Hi Gene,
I too had the fast clock problem, and by tickling the tick counter with the 'tickadj' command, was able to stay well within 1 second per hour. The bare command will return the current tick value,
Ahhhh the light dawns. I didn't realise it was a program, I thought it was an option for NTP.
Lower. Default is 10000.
Setup an ntpdate to hit the net for the time, say hourly. Put a tail on the log so you can see how far off it is.
Well I've reverted to the ntpdate every 2 mins so this should be pretty fast to see the difference.
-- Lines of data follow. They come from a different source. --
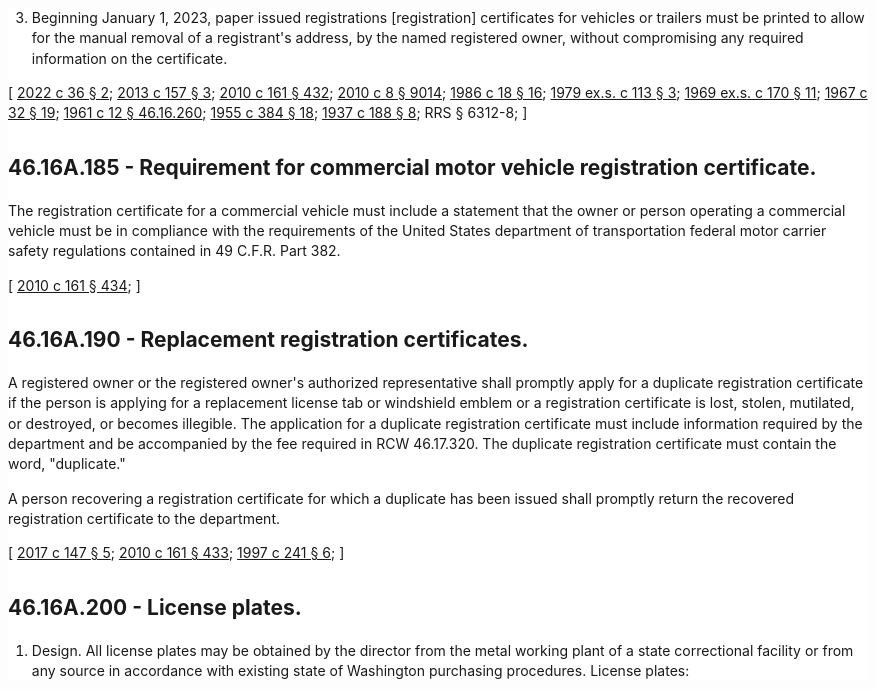 3. Beginning January 1, 2023, paper issued registrations [registration] certificates for vehicles or trailers must be printed to allow for the manual removal of a registrant's address, by the named registered owner, without compromising any required information on the certificate.

\[ [2022 c 36 § 2](https://lawfilesext.leg.wa.gov/biennium/2021-22/Pdf/Bills/Session%20Laws/House/1984-S.SL.pdf?cite=2022%20c%2036%20§%202); [2013 c 157 § 3](https://lawfilesext.leg.wa.gov/biennium/2013-14/Pdf/Bills/Session%20Laws/Senate/5095-S.SL.pdf?cite=2013%20c%20157%20§%203); [2010 c 161 § 432](https://lawfilesext.leg.wa.gov/biennium/2009-10/Pdf/Bills/Session%20Laws/Senate/6379.SL.pdf?cite=2010%20c%20161%20§%20432); [2010 c 8 § 9014](https://lawfilesext.leg.wa.gov/biennium/2009-10/Pdf/Bills/Session%20Laws/Senate/6239-S.SL.pdf?cite=2010%20c%208%20§%209014); [1986 c 18 § 16](https://leg.wa.gov/CodeReviser/documents/sessionlaw/1986c18.pdf?cite=1986%20c%2018%20§%2016); [1979 ex.s. c 113 § 3](https://leg.wa.gov/CodeReviser/documents/sessionlaw/1979ex1c113.pdf?cite=1979%20ex.s.%20c%20113%20§%203); [1969 ex.s. c 170 § 11](https://leg.wa.gov/CodeReviser/documents/sessionlaw/1969ex1c170.pdf?cite=1969%20ex.s.%20c%20170%20§%2011); [1967 c 32 § 19](https://leg.wa.gov/CodeReviser/documents/sessionlaw/1967c32.pdf?cite=1967%20c%2032%20§%2019); [1961 c 12 § 46.16.260](https://leg.wa.gov/CodeReviser/documents/sessionlaw/1961c12.pdf?cite=1961%20c%2012%20§%2046.16.260); [1955 c 384 § 18](https://leg.wa.gov/CodeReviser/documents/sessionlaw/1955c384.pdf?cite=1955%20c%20384%20§%2018); [1937 c 188 § 8](https://leg.wa.gov/CodeReviser/documents/sessionlaw/1937c188.pdf?cite=1937%20c%20188%20§%208); RRS § 6312-8; \]

## 46.16A.185 - Requirement for commercial motor vehicle registration certificate.
The registration certificate for a commercial vehicle must include a statement that the owner or person operating a commercial vehicle must be in compliance with the requirements of the United States department of transportation federal motor carrier safety regulations contained in 49 C.F.R. Part 382.

\[ [2010 c 161 § 434](https://lawfilesext.leg.wa.gov/biennium/2009-10/Pdf/Bills/Session%20Laws/Senate/6379.SL.pdf?cite=2010%20c%20161%20§%20434); \]

## 46.16A.190 - Replacement registration certificates.
A registered owner or the registered owner's authorized representative shall promptly apply for a duplicate registration certificate if the person is applying for a replacement license tab or windshield emblem or a registration certificate is lost, stolen, mutilated, or destroyed, or becomes illegible. The application for a duplicate registration certificate must include information required by the department and be accompanied by the fee required in RCW 46.17.320. The duplicate registration certificate must contain the word, "duplicate."

A person recovering a registration certificate for which a duplicate has been issued shall promptly return the recovered registration certificate to the department.

\[ [2017 c 147 § 5](https://lawfilesext.leg.wa.gov/biennium/2017-18/Pdf/Bills/Session%20Laws/House/1813-S.SL.pdf?cite=2017%20c%20147%20§%205); [2010 c 161 § 433](https://lawfilesext.leg.wa.gov/biennium/2009-10/Pdf/Bills/Session%20Laws/Senate/6379.SL.pdf?cite=2010%20c%20161%20§%20433); [1997 c 241 § 6](https://lawfilesext.leg.wa.gov/biennium/1997-98/Pdf/Bills/Session%20Laws/House/1457.SL.pdf?cite=1997%20c%20241%20§%206); \]

## 46.16A.200 - License plates.
1. Design. All license plates may be obtained by the director from the metal working plant of a state correctional facility or from any source in accordance with existing state of Washington purchasing procedures. License plates:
Set tickadj to 9950 and see if it still gains time, if it does, try 9925. Here, that was enough to make it start running slow, and I wound up in the 9926 to 9927 area for get the thing running within range of the soft only, no step adjustment in ntpdate.
Once fine tuned, stick that tickadj in your /etc/rc.d/rc.local file.
Thanks for the suggestion :)
This is what I am currently seeing
Feb 10 16:04:04 krusty ntpdate[8692]: step time server 202.173.151.129 offset 2.372749 sec
Feb 10 16:05:38 krusty ntpdate[8748]: step time server 202.173.151.129 offset -22.546148 sec
Feb 10 16:05:59 krusty ntpdate[8754]: step time server 202.173.151.129 offset -2.965399 sec
Feb 10 16:07:44 krusty ntpdate[8770]: step time server 202.173.151.129 offset -16.632290 sec
As you can see it is a pretty rapid time gain :(
Throwing out a question for those more experienced.
I am working with FC1 and I don't know if there are changes in FC that differs in regards to time.
Looking that the offsets between the individual checks seems to bounce around. Pretty severe changes that makes me wonder if the checks may be happening to fast, especially if running in VMware.
Another note: Looking at the man page for ntpdate I read this.
"Time adjustments are made by ntpdate in one of two ways. If ntpdate determines the clock is in error more than 0.5 second it will simply step the time by calling the system settimeofday() routine. If the error is less than 0.5 seconds, it will slew the time by calling the system adjtime() routine. The latter technique is less disruptive and more accurate when the error is small, and works quite well when ntpdate is run by cron every hour or two."
With the time being so far out, ntpdate isn't adjusting the offset. The usage of hwclock --adjust may be necessary to get the /etc/adjtime to change.
This poses the question if /etc/adjtime is being changed?